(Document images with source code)
********

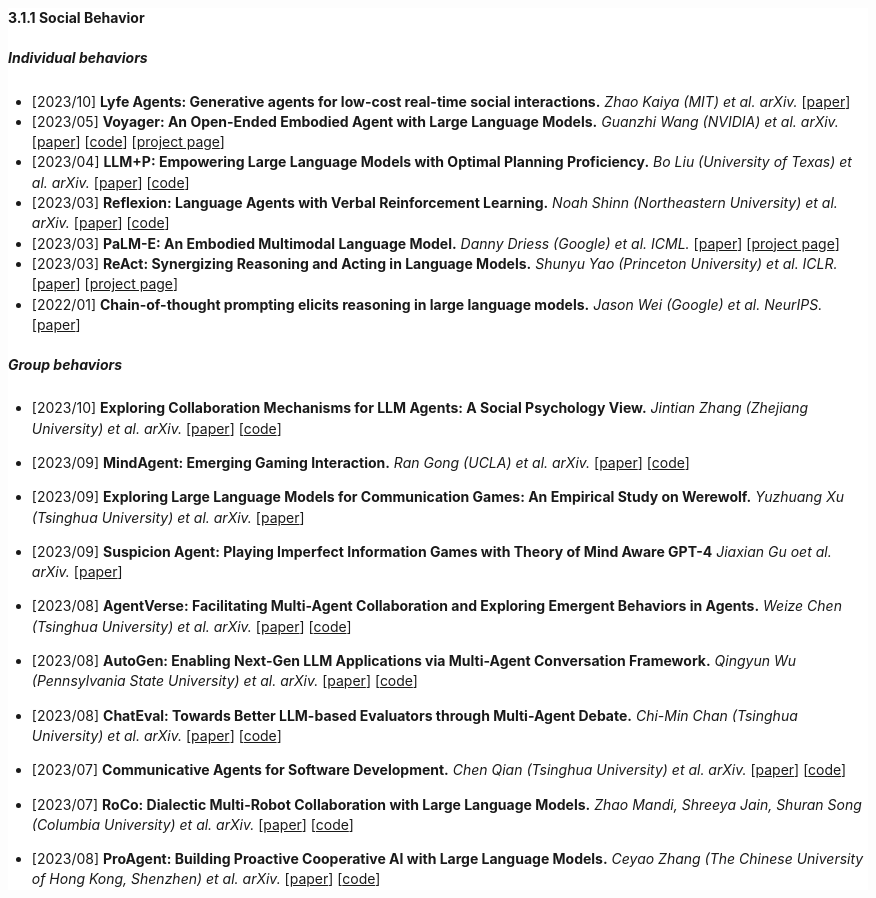 #### 3.1.1 Social Behavior

##### Individual behaviors
- [2023/10] **Lyfe Agents: Generative agents for low-cost real-time social interactions.** *Zhao Kaiya (MIT) et al. arXiv.* [[paper](https://arxiv.org/abs/2310.02172)]
- [2023/05] **Voyager: An Open-Ended Embodied Agent with Large Language Models.** *Guanzhi Wang (NVIDIA) et al. arXiv.* [[paper](https://arxiv.org/abs/2305.16291)] [[code](https://github.com/MineDojo/Voyager)] [[project page](https://voyager.minedojo.org/)]
- [2023/04] **LLM+P: Empowering Large Language Models with Optimal Planning Proficiency.** *Bo Liu (University of Texas) et al. arXiv.* [[paper](https://arxiv.org/abs/2304.11477)] [[code](https://github.com/Cranial-XIX/llm-pddl)]
- [2023/03] **Reflexion: Language Agents with Verbal Reinforcement Learning.** *Noah Shinn (Northeastern University) et al. arXiv.* [[paper](https://arxiv.org/abs/2303.11366)] [[code](https://github.com/noahshinn024/reflexion)]
- [2023/03] **PaLM-E: An Embodied Multimodal Language Model.** *Danny Driess (Google) et al. ICML.* [[paper](http://proceedings.mlr.press/v202/driess23a/driess23a.pdf)] [[project page](https://palm-e.github.io/)]
- [2023/03] **ReAct: Synergizing Reasoning and Acting in Language Models.** *Shunyu Yao (Princeton University) et al. ICLR.* [[paper](https://openreview.net/pdf?id=WE_vluYUL-X)] [[project page](https://react-lm.github.io/)]
- [2022/01] **Chain-of-thought prompting elicits reasoning in large language models.** *Jason Wei (Google) et al. NeurIPS.* [[paper](https://proceedings.neurips.cc/paper_files/paper/2022/file/9d5609613524ecf4f15af0f7b31abca4-Paper-Conference.pdf)]

##### Group behaviors
- [2023/10] **Exploring Collaboration Mechanisms for LLM Agents: A Social Psychology View.** *Jintian Zhang (Zhejiang University) et al. arXiv.* [[paper](https://arxiv.org/abs/2310.02124)] [[code](https://github.com/zjunlp/MachineSoM)]
- [2023/09] **MindAgent: Emerging Gaming Interaction.** *Ran Gong (UCLA) et al. arXiv.* [[paper](https://arxiv.org/abs/2309.09971)] [[code](https://mindagent.github.io/)]
- [2023/09] **Exploring Large Language Models for Communication Games: An Empirical Study on Werewolf.** *Yuzhuang Xu (Tsinghua University) et al. arXiv.* [[paper](https://arxiv.org/abs/2309.04658)]
- [2023/09] **Suspicion Agent: Playing Imperfect Information Games with Theory of Mind Aware GPT-4** *Jiaxian Gu oet al. arXiv.* [[paper](http://arxiv.org/abs/2309.17277)]

- [2023/08] **AgentVerse: Facilitating Multi-Agent Collaboration and Exploring Emergent Behaviors in Agents.** *Weize Chen (Tsinghua University) et al. arXiv.* [[paper](https://arxiv.org/abs/2308.10848)] [[code](https://github.com/OpenBMB/AgentVerse)]
- [2023/08] **AutoGen: Enabling Next-Gen LLM Applications via Multi-Agent Conversation Framework.** *Qingyun Wu (Pennsylvania State University) et al. arXiv.* [[paper](https://arxiv.org/abs/2308.08155)] [[code](https://microsoft.github.io/FLAML/docs/Use-Cases/Autogen/)]
- [2023/08] **ChatEval: Towards Better LLM-based Evaluators through Multi-Agent Debate.** *Chi-Min Chan (Tsinghua University) et al. arXiv.* [[paper](https://arxiv.org/abs/2308.07201)] [[code](https://github.com/thunlp/ChatEval)]

- [2023/07] **Communicative Agents for Software Development.** *Chen Qian (Tsinghua University) et al. arXiv.* [[paper](https://arxiv.org/abs/2307.07924)] [[code](https://github.com/openbmb/chatdev)]
- [2023/07] **RoCo: Dialectic Multi-Robot Collaboration with Large Language Models.** *Zhao Mandi, Shreeya Jain, Shuran Song (Columbia University) et al. arXiv.* [[paper](https://arxiv.org/abs/2307.04738)] [[code](https://project-roco.github.io/)]
- [2023/08] **ProAgent: Building Proactive Cooperative AI with Large Language Models.** *Ceyao Zhang (The Chinese University of Hong Kong, Shenzhen) et al. arXiv.* [[paper](https://arxiv.org/abs/2308.11339)] [[code](https://pku-proagent.github.io/)]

********

### THE TASK:
Print from the line containing "##### Group behaviors" to the last line above, exactly as written.

### WRITTEN RESPONSE:
##### Group behaviors
- [2023/10] **Exploring Collaboration Mechanisms for LLM Agents: A Social Psychology View.** *Jintian Zhang (Zhejiang University) et al. arXiv.* [[paper](https://arxiv.org/abs/2310.02124)] [[code](https://github.com/zjunlp/MachineSoM)]
- [2023/09] **MindAgent: Emerging Gaming Interaction.** *Ran Gong (UCLA) et al. arXiv.* [[paper](https://arxiv.org/abs/2309.09971)] [[code](https://mindagent.github.io/)]
- [2023/09] **Exploring Large Language Models for Communication Games: An Empirical Study on Werewolf.** *Yuzhuang Xu (Tsinghua University) et al. arXiv.* [[paper](https://arxiv.org/abs/2309.04658)]
- [2023/09] **Suspicion Agent: Playing Imperfect Information Games with Theory of Mind Aware GPT-4** *Jiaxian Gu oet al. arXiv.* [[paper](http://arxiv.org/abs/2309.17277)]

- [2023/08] **AgentVerse: Facilitating Multi-Agent Collaboration and Exploring Emergent Behaviors in Agents.** *Weize Chen (Tsinghua University) et al. arXiv.* [[paper](https://arxiv.org/abs/2308.10848)] [[code](https://github.com/OpenBMB/AgentVerse)]
- [2023/08] **AutoGen: Enabling Next-Gen LLM Applications via Multi-Agent Conversation Framework.** *Qingyun Wu (Pennsylvania State University) et al. arXiv.* [[paper](https://arxiv.org/abs/2308.08155)] [[code](https://microsoft.github.io/FLAML/docs/Use-Cases/Autogen/)]
- [2023/08] **ChatEval: Towards Better LLM-based Evaluators through Multi-Agent Debate.** *Chi-Min Chan (Tsinghua University) et al. arXiv.* [[paper](https://arxiv.org/abs/2308.07201)] [[code](https://github.com/thunlp/ChatEval)]

- [2023/07] **Communicative Agents for Software Development.** *Chen Qian (Tsinghua University) et al. arXiv.* [[paper](https://arxiv.org/abs/2307.07924)] [[code](https://github.com/openbmb/chatdev)]
- [2023/07] **RoCo: Dialectic Multi-Robot Collaboration with Large Language Models.** *Zhao Mandi, Shreeya Jain, Shuran Song (Columbia University) et al. arXiv.* [[paper](https://arxiv.org/abs/2307.04738)] [[code](https://project-roco.github.io/)]
- [2023/08] **ProAgent: Building Proactive Cooperative AI with Large Language Models.** *Ceyao Zhang (The Chinese University of Hong Kong, Shenzhen) et al. arXiv.* [[paper](https://arxiv.org/abs/2308.11339)] [[code](https://pku-proagent.github.io/)]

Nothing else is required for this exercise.